Augustine ...
... on the use of "figures" in speaking of Christian truth
... and what the saints are to be compared to:
For why is it, I ask, that if any one says that there are holy and just men whose life and conversation the Church of Christ uses as a means of redeeming those who come to it from all kinds of superstitions, and making them through their imitation of good men members of its own body;
men who, as good and true servants of God, have come to the baptismal font laying down the burdens of the world, and who rising thence do, through the implanting of the Holy Spirit, yield the fruit of a two-fold love, a love, that is, of God and their neighbor;--
how is it, I say, that if a man says this, he does not please his hearer so much as when he draws the same meaning from that passage in Canticles, where it is said of the Church, when it is being praised under the figure of a beautiful woman, "Thy teeth are like a flock of sheep that are shorn which came up from the washing, whereof every one bears twins, and none is barren among them?" (Song of Solomon)

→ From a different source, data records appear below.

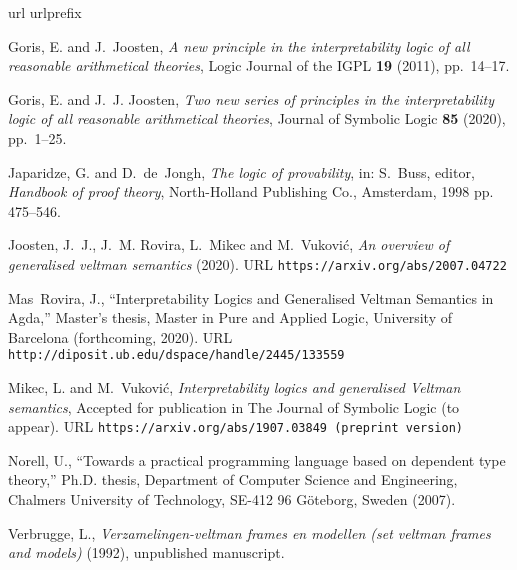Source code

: \documentclass[twoside]{aiml20}
\begin{document}

% 



\begin{thebibliography}{1}
\expandafter\ifx\csname url\endcsname\relax
  \def\url#1{\texttt{#1}}\fi
\expandafter\ifx\csname urlprefix\endcsname\relax\def\urlprefix{URL }\fi
\newcommand{\enquote}[1]{``#1''}

Goris, E. and J.~Joosten, \emph{A new principle in the interpretability logic
  of all reasonable arithmetical theories}, Logic Journal of the IGPL
  \textbf{19} (2011), pp.~14--17.

Goris, E. and J.~J. Joosten, \emph{Two new series of principles in the
  interpretability logic of all reasonable arithmetical theories}, Journal of
  Symbolic Logic \textbf{85} (2020), pp.~1--25.

Japaridze, G. and D.~{de}~Jongh, \emph{The logic of provability}, in: S.~Buss,
  editor, \emph{Handbook of proof theory}, North-Holland Publishing Co.,
  Amsterdam, 1998 pp. 475--546.

Joosten, J.~J., J.~M. Rovira, L.~Mikec and M.~Vuković, \emph{An overview of
  generalised veltman semantics} (2020).
\newline\urlprefix\url{https://arxiv.org/abs/2007.04722}

Mas~Rovira, J., \enquote{{I}nterpretability {L}ogics and {G}eneralised
  {V}eltman {S}emantics in {A}gda,} Master's thesis, Master in Pure and Applied
  Logic, University of Barcelona (forthcoming, 2020).
\newline\urlprefix\url{http://diposit.ub.edu/dspace/handle/2445/133559}

Mikec, L. and M.~Vuković, \emph{Interpretability logics and generalised
  {V}eltman semantics}, Accepted for publication in The Journal of Symbolic
  Logic  (to appear).
\newline\urlprefix\url{https://arxiv.org/abs/1907.03849 (preprint version)}

Norell, U., \enquote{Towards a practical programming language based on
  dependent type theory,} Ph.D. thesis, Department of Computer Science and
  Engineering, Chalmers University of Technology, SE-412 96 G\"{o}teborg,
  Sweden (2007).

Verbrugge, L., \emph{Verzamelingen-veltman frames en modellen (set veltman
  frames and models)} (1992), unpublished manuscript.

\end{thebibliography}
\end{document}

Does the hearer learn anything more than when he listens to the same thought expressed in the plainest language, without the help of this figure? And yet, I don't know why, I feel greater pleasure in contemplating holy men, when I view them as the teeth of the Church, tearing men away from their errors, and bringing them into the Church's body, with all their harshness softened down, just as if they had been torn off and masticated by the teeth.
It is with the greatest pleasure, too, that I recognize them under the figure of sheep that have been shorn, laying down the burdens of the world like fleeces, and coming up from the washing, i.e., from baptism, and all bearing twins, i.e., the twin commandments of love, and none among them barren in that holy fruit.